(Directions) Word for word, restate all of the data shown below.

(Provided entries)
****************
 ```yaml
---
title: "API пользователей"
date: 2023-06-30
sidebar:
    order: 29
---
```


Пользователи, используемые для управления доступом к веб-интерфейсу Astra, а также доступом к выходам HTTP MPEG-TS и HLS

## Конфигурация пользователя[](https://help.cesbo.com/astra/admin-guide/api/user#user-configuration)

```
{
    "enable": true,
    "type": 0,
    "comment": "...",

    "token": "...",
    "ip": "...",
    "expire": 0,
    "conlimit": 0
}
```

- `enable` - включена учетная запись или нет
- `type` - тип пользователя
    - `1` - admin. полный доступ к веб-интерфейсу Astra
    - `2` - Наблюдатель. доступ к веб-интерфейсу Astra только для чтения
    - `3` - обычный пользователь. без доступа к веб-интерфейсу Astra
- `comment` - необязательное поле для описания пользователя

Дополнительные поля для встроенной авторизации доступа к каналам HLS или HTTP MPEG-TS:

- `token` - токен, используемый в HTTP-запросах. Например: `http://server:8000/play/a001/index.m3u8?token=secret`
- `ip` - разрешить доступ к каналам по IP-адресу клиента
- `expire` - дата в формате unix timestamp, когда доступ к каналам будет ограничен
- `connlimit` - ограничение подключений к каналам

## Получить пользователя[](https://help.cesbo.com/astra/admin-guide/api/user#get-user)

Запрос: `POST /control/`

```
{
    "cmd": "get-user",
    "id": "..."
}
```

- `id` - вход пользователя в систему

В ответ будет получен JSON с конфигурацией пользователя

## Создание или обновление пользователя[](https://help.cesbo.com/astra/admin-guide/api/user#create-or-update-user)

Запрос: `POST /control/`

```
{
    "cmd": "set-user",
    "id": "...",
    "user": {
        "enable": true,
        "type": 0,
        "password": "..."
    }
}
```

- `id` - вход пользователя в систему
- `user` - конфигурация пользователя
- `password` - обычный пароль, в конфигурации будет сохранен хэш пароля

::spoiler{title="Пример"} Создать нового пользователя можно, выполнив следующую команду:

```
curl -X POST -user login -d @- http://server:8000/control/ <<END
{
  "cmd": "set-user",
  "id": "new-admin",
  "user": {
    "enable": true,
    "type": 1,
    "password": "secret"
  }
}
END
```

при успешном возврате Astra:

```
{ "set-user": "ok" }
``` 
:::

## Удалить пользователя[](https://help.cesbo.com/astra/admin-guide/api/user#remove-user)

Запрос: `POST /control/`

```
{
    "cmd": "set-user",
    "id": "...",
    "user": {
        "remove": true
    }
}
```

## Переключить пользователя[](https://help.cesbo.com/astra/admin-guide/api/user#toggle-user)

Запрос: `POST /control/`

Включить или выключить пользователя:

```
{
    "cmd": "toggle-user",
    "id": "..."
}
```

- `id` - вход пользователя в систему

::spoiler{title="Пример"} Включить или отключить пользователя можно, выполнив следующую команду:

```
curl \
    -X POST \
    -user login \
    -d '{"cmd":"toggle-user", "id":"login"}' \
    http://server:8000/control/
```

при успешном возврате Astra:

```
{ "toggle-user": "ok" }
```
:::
****************
(Exercise solution)
 ```yaml
---
title: "API пользователей"
date: 2023-06-30
sidebar:
    order: 29
---
```


Пользователи, используемые для управления доступом к веб-интерфейсу Astra, а также доступом к выходам HTTP MPEG-TS и HLS

## Конфигурация пользователя[](https://help.cesbo.com/astra/admin-guide/api/user#user-configuration)

```
{
    "enable": true,
    "type": 0,
    "comment": "...",

    "token": "...",
    "ip": "...",
    "expire": 0,
    "conlimit": 0
}
```

- `enable` - включена учетная запись или нет
- `type` - тип пользователя
    - `1` - admin. полный доступ к веб-интерфейсу Astra
    - `2` - Наблюдатель. доступ к веб-интерфейсу Astra только для чтения
    - `3` - обычный пользователь. без доступа к веб-интерфейсу Astra
- `comment` - необязательное поле для описания пользователя

Дополнительные поля для встроенной авторизации доступа к каналам HLS или HTTP MPEG-TS:

- `token` - токен, используемый в HTTP-запросах. Например: `http://server:8000/play/a001/index.m3u8?token=secret`
- `ip` - разрешить доступ к каналам по IP-адресу клиента
- `expire` - дата в формате unix timestamp, когда доступ к каналам будет ограничен
- `connlimit` - ограничение подключений к каналам

## Получить пользователя[](https://help.cesbo.com/astra/admin-guide/api/user#get-user)

Запрос: `POST /control/`

```
{
    "cmd": "get-user",
    "id": "..."
}
```

- `id` - вход пользователя в систему

В ответ будет получен JSON с конфигурацией пользователя

## Создание или обновление пользователя[](https://help.cesbo.com/astra/admin-guide/api/user#create-or-update-user)

Запрос: `POST /control/`

```
{
    "cmd": "set-user",
    "id": "...",
    "user": {
        "enable": true,
        "type": 0,
        "password": "..."
    }
}
```

- `id` - вход пользователя в систему
- `user` - конфигурация пользователя
- `password` - обычный пароль, в конфигурации будет сохранен хэш пароля

::spoiler{title="Пример"} Создать нового пользователя можно, выполнив следующую команду:

```
curl -X POST -user login -d @- http://server:8000/control/ <<END
{
  "cmd": "set-user",
  "id": "new-admin",
  "user": {
    "enable": true,
    "type": 1,
    "password": "secret"
  }
}
END
```

при успешном возврате Astra:

```
{ "set-user": "ok" }
``` 
:::

## Удалить пользователя[](https://help.cesbo.com/astra/admin-guide/api/user#remove-user)

Запрос: `POST /control/`

```
{
    "cmd": "set-user",
    "id": "...",
    "user": {
        "remove": true
    }
}
```

## Переключить пользователя[](https://help.cesbo.com/astra/admin-guide/api/user#toggle-user)

Запрос: `POST /control/`

Включить или выключить пользователя:

```
{
    "cmd": "toggle-user",
    "id": "..."
}
```

- `id` - вход пользователя в систему

::spoiler{title="Пример"} Включить или отключить пользователя можно, выполнив следующую команду:

```
curl \
    -X POST \
    -user login \
    -d '{"cmd":"toggle-user", "id":"login"}' \
    http://server:8000/control/
```

при успешном возврате Astra:

```
{ "toggle-user": "ok" }
```
:::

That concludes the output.